Ruthi Solari, director of community partnerships for Yellowstone Club Community Foundation, serves as the leader of the committee and she noted at the first meeting that this process is an “emergent design” meaning it hasn’t been done before.
“The readiness and willingness is there,” Solari said. “The guidance for what this whole process looks like is still emerging.”
This morning at the Town Center office, 14 people including the committee members as well as associated staff sat down for the first time together for Elevate Big Sky’s inaugural meeting.
“I think it was everything we were hoping for,” Solari said after the meeting. “The people in the room, everyone came ready to have thoughtful, deliberate conversation and ready for collaboration and that’s what we’ve been hoping for.”
After initial introductions, Solari sparked a lively conversation during the meeting about current challenges in Big Sky by asking each member to share their orientation to Big Sky, an issue that they feel is urgent or “on fire” in the community and an issue that they care most about.
Chief among the concerns voiced was livability, an umbrella under which attendees identified several pressing issues including affordable housing, traffic congestion and lack of early child care options.
Though many community challenges were discussed, all present voiced their love of the Big Sky community and offered reminders that there are many positive aspects of life in this unique mountain town.
“We do have a great sense of community,” said John Seelye, a longtime Big Sky resident and business owner and one of the committee members. “Regardless of challenges this is a phenomenal community.”
At the core of Elevate Big Sky’s model is community voice which will inform what the collaborative addresses, Solari explained in the meeting. This way of organizing efforts is also known as participatory grant-making.
Elevate Big Sky has roots reaching back to 2019 when the Our Big Sky Strategic Plan was completed. The plan spurred community-wide conversation and ultimately led to a community vision informed by priorities from community members. Then, in July 2021, Big Sky’s funding organizations came together to discuss a potential collaborative impact fund and a launch committee was formed of board members from each funding partner and two community members, Seelye as well as Christine Baker, longtime community member and vice president of Mountain Sports School at Big Sky Resort.
From this launch committee, Elevate Big Sky was born.
To address Elevate Big Sky’s focus areas, the committee will approach its work with a four-step process: identify, prioritize, allocate and evaluate.
The goal, according to Solari, is to think innovatively and collaboratively and support multi-stakeholder, multi-year projects that will dig into some of the more complex issues faced by the Big Sky community.

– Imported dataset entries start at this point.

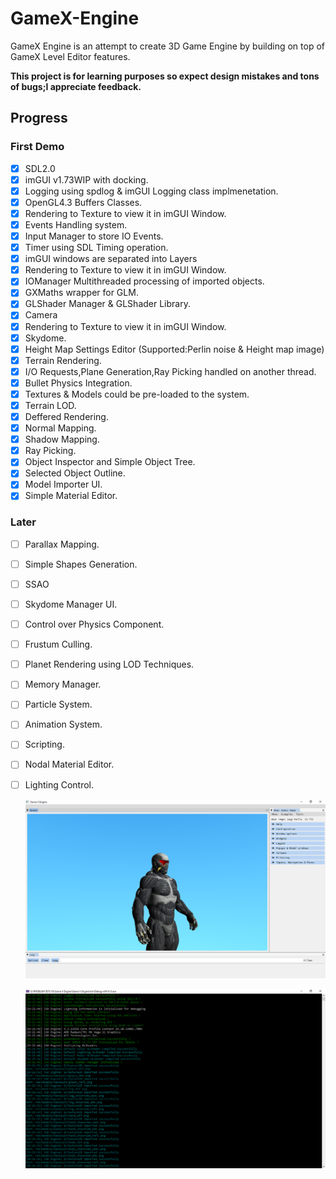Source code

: # GameX-Engine


GameX Engine is an attempt to create 3D Game Engine by building on top of GameX Level Editor features.

**This project is for learning purposes so expect design mistakes and tons of bugs;I appreciate feedback.**

## Progress

### First Demo
- [x] SDL2.0  
- [x] imGUI v1.73WIP with docking.
- [x] Logging using spdlog & imGUI Logging class implmenetation.
- [x] OpenGL4.3 Buffers Classes.
- [x] Rendering to Texture to view it in imGUI Window.
- [x] Events Handling system.
- [x] Input Manager to store IO Events. 
- [x] Timer using SDL Timing operation.
- [x] imGUI windows are separated into Layers
- [x] Rendering to Texture to view it in imGUI Window.
- [x] IOManager Multithreaded processing of imported objects.
- [x] GXMaths wrapper for GLM.
- [x] GLShader Manager & GLShader Library.
- [x] Camera
- [x] Rendering to Texture to view it in imGUI Window.
- [x] Skydome.
- [x] Height Map Settings Editor (Supported:Perlin noise & Height map image)
- [x] Terrain Rendering.
- [x] I/O Requests,Plane Generation,Ray Picking handled on another thread.
- [x] Bullet Physics Integration.
- [x] Textures & Models could be pre-loaded to the system.
- [x] Terrain LOD.
- [x] Deffered Rendering.
- [x] Normal Mapping.
- [x] Shadow Mapping.
- [x] Ray Picking.
- [x] Object Inspector and Simple Object Tree.
- [x] Selected Object Outline.
- [x] Model Importer UI.
- [x] Simple Material Editor.
### Later
- [ ] Parallax Mapping.
- [ ] Simple Shapes Generation.
- [ ] SSAO
- [ ] Skydome Manager UI.
- [ ] Control over Physics Component.
- [ ] Frustum Culling.
- [ ] Planet Rendering using LOD Techniques.
- [ ] Memory Manager.
- [ ] Particle System.
- [ ] Animation System.
- [ ] Scripting.
- [ ] Nodal Material Editor.
- [ ] Lighting Control.



  ![Running](https://github.com/BlueLort/GameX-Engine/blob/master/Status/Running.png)
  
  ![Console](https://github.com/BlueLort/GameX-Engine/blob/master/Status/Console.png)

To wrap the first meeting, the 11-person committee decided that the board will use a two-thirds majority when voting and it will meet bi-monthly for 90 minutes for the foreseeable future.
“We can’t be anti-growth or anti-development,” Solari said after the meeting. “We have to say, ‘how do we do so while also prioritizing these real needs in the community?’”
Solari emphasized that Big Sky is a special place, pointing out how many times this was referenced by meeting attendees.
“We really have an opportunity to be a model,” she said, “and to learn from what is working and what’s not working in other mountain resort communities and to really dig in, in a very unique collaborative way here to truly preserve what is so magical and truly be the best mountain town.”